### How to complete this task
Each record that follows must be given again without alteration.

Dataset entries
=-=-=
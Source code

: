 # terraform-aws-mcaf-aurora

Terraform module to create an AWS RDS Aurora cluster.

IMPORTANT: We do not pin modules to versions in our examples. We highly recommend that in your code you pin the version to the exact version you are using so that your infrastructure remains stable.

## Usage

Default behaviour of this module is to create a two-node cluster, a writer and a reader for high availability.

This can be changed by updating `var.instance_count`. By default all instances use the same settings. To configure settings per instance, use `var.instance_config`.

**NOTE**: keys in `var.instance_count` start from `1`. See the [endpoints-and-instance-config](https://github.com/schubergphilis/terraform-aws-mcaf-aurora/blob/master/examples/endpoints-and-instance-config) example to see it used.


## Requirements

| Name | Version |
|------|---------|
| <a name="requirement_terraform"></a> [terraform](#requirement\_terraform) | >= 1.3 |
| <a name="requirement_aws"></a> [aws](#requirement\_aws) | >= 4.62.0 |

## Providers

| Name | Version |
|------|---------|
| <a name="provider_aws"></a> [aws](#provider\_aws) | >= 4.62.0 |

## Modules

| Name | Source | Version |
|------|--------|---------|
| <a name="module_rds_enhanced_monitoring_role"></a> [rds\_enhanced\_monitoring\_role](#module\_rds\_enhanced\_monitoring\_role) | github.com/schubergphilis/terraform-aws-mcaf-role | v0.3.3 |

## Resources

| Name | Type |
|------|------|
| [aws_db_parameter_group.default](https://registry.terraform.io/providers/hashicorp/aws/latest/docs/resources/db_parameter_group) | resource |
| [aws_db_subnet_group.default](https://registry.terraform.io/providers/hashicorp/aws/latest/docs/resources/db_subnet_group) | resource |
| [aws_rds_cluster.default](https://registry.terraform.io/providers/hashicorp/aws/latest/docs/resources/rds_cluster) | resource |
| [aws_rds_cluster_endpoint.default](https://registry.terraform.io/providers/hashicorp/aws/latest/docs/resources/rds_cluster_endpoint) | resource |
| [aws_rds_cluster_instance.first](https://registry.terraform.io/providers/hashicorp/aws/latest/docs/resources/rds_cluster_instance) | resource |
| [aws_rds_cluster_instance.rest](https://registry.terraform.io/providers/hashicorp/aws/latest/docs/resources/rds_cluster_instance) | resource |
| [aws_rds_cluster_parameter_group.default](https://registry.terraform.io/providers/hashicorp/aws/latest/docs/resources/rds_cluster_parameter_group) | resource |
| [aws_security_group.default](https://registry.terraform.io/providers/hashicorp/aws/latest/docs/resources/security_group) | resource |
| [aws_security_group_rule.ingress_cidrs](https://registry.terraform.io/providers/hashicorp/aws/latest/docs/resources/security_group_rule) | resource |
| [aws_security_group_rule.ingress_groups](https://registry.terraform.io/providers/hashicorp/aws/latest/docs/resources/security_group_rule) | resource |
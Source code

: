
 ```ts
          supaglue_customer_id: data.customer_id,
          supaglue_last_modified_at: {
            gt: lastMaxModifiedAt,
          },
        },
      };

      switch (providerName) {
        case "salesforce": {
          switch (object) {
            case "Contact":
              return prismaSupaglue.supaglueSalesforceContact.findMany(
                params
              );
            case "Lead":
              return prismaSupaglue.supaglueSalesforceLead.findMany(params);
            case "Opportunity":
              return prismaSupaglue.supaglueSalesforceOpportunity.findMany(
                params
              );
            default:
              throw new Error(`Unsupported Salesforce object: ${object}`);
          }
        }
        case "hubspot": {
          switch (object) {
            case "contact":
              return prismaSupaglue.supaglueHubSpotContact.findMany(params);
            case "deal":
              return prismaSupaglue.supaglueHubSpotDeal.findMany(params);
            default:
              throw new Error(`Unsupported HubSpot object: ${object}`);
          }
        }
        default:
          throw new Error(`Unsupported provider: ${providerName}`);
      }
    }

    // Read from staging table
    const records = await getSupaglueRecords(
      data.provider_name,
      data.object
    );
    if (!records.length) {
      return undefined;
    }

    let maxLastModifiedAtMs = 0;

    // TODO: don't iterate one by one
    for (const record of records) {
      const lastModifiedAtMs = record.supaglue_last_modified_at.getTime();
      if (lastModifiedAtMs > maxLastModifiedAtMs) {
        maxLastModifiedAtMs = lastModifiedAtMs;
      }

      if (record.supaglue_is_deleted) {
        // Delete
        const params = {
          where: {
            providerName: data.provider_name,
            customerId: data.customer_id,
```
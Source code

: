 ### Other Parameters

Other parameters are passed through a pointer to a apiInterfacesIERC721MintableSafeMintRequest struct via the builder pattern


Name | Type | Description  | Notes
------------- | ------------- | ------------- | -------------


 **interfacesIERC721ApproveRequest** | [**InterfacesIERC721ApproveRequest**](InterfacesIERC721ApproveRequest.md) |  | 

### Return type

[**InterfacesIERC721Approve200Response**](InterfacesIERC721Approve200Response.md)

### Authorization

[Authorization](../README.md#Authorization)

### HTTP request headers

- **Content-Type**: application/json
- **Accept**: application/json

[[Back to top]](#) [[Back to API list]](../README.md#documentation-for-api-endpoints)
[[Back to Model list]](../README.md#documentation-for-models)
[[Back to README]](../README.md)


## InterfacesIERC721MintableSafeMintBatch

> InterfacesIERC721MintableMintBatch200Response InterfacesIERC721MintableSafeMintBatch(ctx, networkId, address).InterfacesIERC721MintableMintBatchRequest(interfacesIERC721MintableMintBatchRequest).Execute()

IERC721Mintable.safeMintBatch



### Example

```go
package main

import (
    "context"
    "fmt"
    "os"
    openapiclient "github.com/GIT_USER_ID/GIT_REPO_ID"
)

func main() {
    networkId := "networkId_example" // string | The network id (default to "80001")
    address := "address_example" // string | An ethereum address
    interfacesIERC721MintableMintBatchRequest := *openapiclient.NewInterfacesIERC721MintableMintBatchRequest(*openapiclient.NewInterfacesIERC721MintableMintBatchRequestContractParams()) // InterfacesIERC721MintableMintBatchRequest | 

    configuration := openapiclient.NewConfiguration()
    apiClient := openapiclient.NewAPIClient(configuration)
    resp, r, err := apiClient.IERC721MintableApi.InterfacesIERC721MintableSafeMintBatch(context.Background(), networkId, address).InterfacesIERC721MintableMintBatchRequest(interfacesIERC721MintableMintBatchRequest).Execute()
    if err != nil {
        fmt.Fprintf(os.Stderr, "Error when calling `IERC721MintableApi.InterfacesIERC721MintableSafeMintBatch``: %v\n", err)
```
=-=-=
### Result of the exercise
Source code

: # terraform-aws-mcaf-aurora

Terraform module to create an AWS RDS Aurora cluster.

IMPORTANT: We do not pin modules to versions in our examples. We highly recommend that in your code you pin the version to the exact version you are using so that your infrastructure remains stable.

## Usage

Default behaviour of this module is to create a two-node cluster, a writer and a reader for high availability.

This can be changed by updating `var.instance_count`. By default all instances use the same settings. To configure settings per instance, use `var.instance_config`.

**NOTE**: keys in `var.instance_count` start from `1`. See the [endpoints-and-instance-config](https://github.com/schubergphilis/terraform-aws-mcaf-aurora/blob/master/examples/endpoints-and-instance-config) example to see it used.


## Requirements

| Name | Version |
|------|---------|
| <a name="requirement_terraform"></a> [terraform](#requirement\_terraform) | >= 1.3 |
| <a name="requirement_aws"></a> [aws](#requirement\_aws) | >= 4.62.0 |

## Providers

| Name | Version |
|------|---------|
| <a name="provider_aws"></a> [aws](#provider\_aws) | >= 4.62.0 |

## Modules

| Name | Source | Version |
|------|--------|---------|
| <a name="module_rds_enhanced_monitoring_role"></a> [rds\_enhanced\_monitoring\_role](#module\_rds\_enhanced\_monitoring\_role) | github.com/schubergphilis/terraform-aws-mcaf-role | v0.3.3 |

## Resources

| Name | Type |
|------|------|
| [aws_db_parameter_group.default](https://registry.terraform.io/providers/hashicorp/aws/latest/docs/resources/db_parameter_group) | resource |
| [aws_db_subnet_group.default](https://registry.terraform.io/providers/hashicorp/aws/latest/docs/resources/db_subnet_group) | resource |
| [aws_rds_cluster.default](https://registry.terraform.io/providers/hashicorp/aws/latest/docs/resources/rds_cluster) | resource |
| [aws_rds_cluster_endpoint.default](https://registry.terraform.io/providers/hashicorp/aws/latest/docs/resources/rds_cluster_endpoint) | resource |
| [aws_rds_cluster_instance.first](https://registry.terraform.io/providers/hashicorp/aws/latest/docs/resources/rds_cluster_instance) | resource |
| [aws_rds_cluster_instance.rest](https://registry.terraform.io/providers/hashicorp/aws/latest/docs/resources/rds_cluster_instance) | resource |
| [aws_rds_cluster_parameter_group.default](https://registry.terraform.io/providers/hashicorp/aws/latest/docs/resources/rds_cluster_parameter_group) | resource |
| [aws_security_group.default](https://registry.terraform.io/providers/hashicorp/aws/latest/docs/resources/security_group) | resource |
| [aws_security_group_rule.ingress_cidrs](https://registry.terraform.io/providers/hashicorp/aws/latest/docs/resources/security_group_rule) | resource |
| [aws_security_group_rule.ingress_groups](https://registry.terraform.io/providers/hashicorp/aws/latest/docs/resources/security_group_rule) | resource |
Source code

:
 ```ts
          supaglue_customer_id: data.customer_id,
          supaglue_last_modified_at: {
            gt: lastMaxModifiedAt,
          },
        },
      };

      switch (providerName) {
        case "salesforce": {
          switch (object) {
            case "Contact":
              return prismaSupaglue.supaglueSalesforceContact.findMany(
                params
              );
            case "Lead":
              return prismaSupaglue.supaglueSalesforceLead.findMany(params);
            case "Opportunity":
              return prismaSupaglue.supaglueSalesforceOpportunity.findMany(
                params
              );
            default:
              throw new Error(`Unsupported Salesforce object: ${object}`);
          }
        }
        case "hubspot": {
          switch (object) {
            case "contact":
              return prismaSupaglue.supaglueHubSpotContact.findMany(params);
            case "deal":
              return prismaSupaglue.supaglueHubSpotDeal.findMany(params);
            default:
              throw new Error(`Unsupported HubSpot object: ${object}`);
          }
        }
        default:
          throw new Error(`Unsupported provider: ${providerName}`);
      }
    }

    // Read from staging table
    const records = await getSupaglueRecords(
      data.provider_name,
      data.object
    );
    if (!records.length) {
      return undefined;
    }

    let maxLastModifiedAtMs = 0;

    // TODO: don't iterate one by one
    for (const record of records) {
      const lastModifiedAtMs = record.supaglue_last_modified_at.getTime();
      if (lastModifiedAtMs > maxLastModifiedAtMs) {
        maxLastModifiedAtMs = lastModifiedAtMs;
      }

      if (record.supaglue_is_deleted) {
        // Delete
        const params = {
          where: {
            providerName: data.provider_name,
            customerId: data.customer_id,
```
Source code

: ### Other Parameters

Other parameters are passed through a pointer to a apiInterfacesIERC721MintableSafeMintRequest struct via the builder pattern


Name | Type | Description  | Notes
------------- | ------------- | ------------- | -------------


 **interfacesIERC721ApproveRequest** | [**InterfacesIERC721ApproveRequest**](InterfacesIERC721ApproveRequest.md) |  | 

### Return type

[**InterfacesIERC721Approve200Response**](InterfacesIERC721Approve200Response.md)

### Authorization

[Authorization](../README.md#Authorization)

### HTTP request headers

- **Content-Type**: application/json
- **Accept**: application/json

[[Back to top]](#) [[Back to API list]](../README.md#documentation-for-api-endpoints)
[[Back to Model list]](../README.md#documentation-for-models)
[[Back to README]](../README.md)


## InterfacesIERC721MintableSafeMintBatch

> InterfacesIERC721MintableMintBatch200Response InterfacesIERC721MintableSafeMintBatch(ctx, networkId, address).InterfacesIERC721MintableMintBatchRequest(interfacesIERC721MintableMintBatchRequest).Execute()

IERC721Mintable.safeMintBatch



### Example

```go
package main

import (
    "context"
    "fmt"
    "os"
    openapiclient "github.com/GIT_USER_ID/GIT_REPO_ID"
)

func main() {
    networkId := "networkId_example" // string | The network id (default to "80001")
    address := "address_example" // string | An ethereum address
    interfacesIERC721MintableMintBatchRequest := *openapiclient.NewInterfacesIERC721MintableMintBatchRequest(*openapiclient.NewInterfacesIERC721MintableMintBatchRequestContractParams()) // InterfacesIERC721MintableMintBatchRequest | 

    configuration := openapiclient.NewConfiguration()
    apiClient := openapiclient.NewAPIClient(configuration)
    resp, r, err := apiClient.IERC721MintableApi.InterfacesIERC721MintableSafeMintBatch(context.Background(), networkId, address).InterfacesIERC721MintableMintBatchRequest(interfacesIERC721MintableMintBatchRequest).Execute()
    if err != nil {
        fmt.Fprintf(os.Stderr, "Error when calling `IERC721MintableApi.InterfacesIERC721MintableSafeMintBatch``: %v\n", err)
```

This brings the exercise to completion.